-- DATA SHOWN follows --
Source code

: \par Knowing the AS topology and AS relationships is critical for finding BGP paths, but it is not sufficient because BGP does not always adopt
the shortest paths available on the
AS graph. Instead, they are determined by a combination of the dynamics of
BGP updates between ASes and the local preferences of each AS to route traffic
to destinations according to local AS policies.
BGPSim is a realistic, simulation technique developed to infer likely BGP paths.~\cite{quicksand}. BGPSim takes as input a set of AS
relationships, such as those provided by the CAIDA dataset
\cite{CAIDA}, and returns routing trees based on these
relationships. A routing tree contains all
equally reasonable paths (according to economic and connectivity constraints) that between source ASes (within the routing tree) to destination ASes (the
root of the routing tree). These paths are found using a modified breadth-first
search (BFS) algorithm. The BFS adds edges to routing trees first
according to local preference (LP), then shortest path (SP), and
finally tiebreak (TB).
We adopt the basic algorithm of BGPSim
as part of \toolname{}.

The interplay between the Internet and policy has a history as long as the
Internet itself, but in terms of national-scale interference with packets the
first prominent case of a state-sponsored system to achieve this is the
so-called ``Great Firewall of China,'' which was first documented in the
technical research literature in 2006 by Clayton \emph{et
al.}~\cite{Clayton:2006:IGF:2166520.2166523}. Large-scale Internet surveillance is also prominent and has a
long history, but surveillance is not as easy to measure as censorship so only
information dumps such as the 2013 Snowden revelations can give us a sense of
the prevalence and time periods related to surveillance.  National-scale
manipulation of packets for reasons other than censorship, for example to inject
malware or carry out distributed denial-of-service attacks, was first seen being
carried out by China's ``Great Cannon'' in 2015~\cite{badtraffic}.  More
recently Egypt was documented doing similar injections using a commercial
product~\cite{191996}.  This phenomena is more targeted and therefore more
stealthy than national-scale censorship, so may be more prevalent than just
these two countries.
-- DATA SHOWN concluded --
### WHAT NEEDS TO BE DONE
What is wanted is every line from the first line of the entries through the line that contains "according to local preference", given again exactly.

### TASK SOLUTION
Source code

: \par Knowing the AS topology and AS relationships is critical for finding BGP paths, but it is not sufficient because BGP does not always adopt
the shortest paths available on the
AS graph. Instead, they are determined by a combination of the dynamics of
BGP updates between ASes and the local preferences of each AS to route traffic
to destinations according to local AS policies.
BGPSim is a realistic, simulation technique developed to infer likely BGP paths.~\cite{quicksand}. BGPSim takes as input a set of AS
relationships, such as those provided by the CAIDA dataset
\cite{CAIDA}, and returns routing trees based on these
relationships. A routing tree contains all
equally reasonable paths (according to economic and connectivity constraints) that between source ASes (within the routing tree) to destination ASes (the
root of the routing tree). These paths are found using a modified breadth-first
search (BFS) algorithm. The BFS adds edges to routing trees first
according to local preference (LP), then shortest path (SP), and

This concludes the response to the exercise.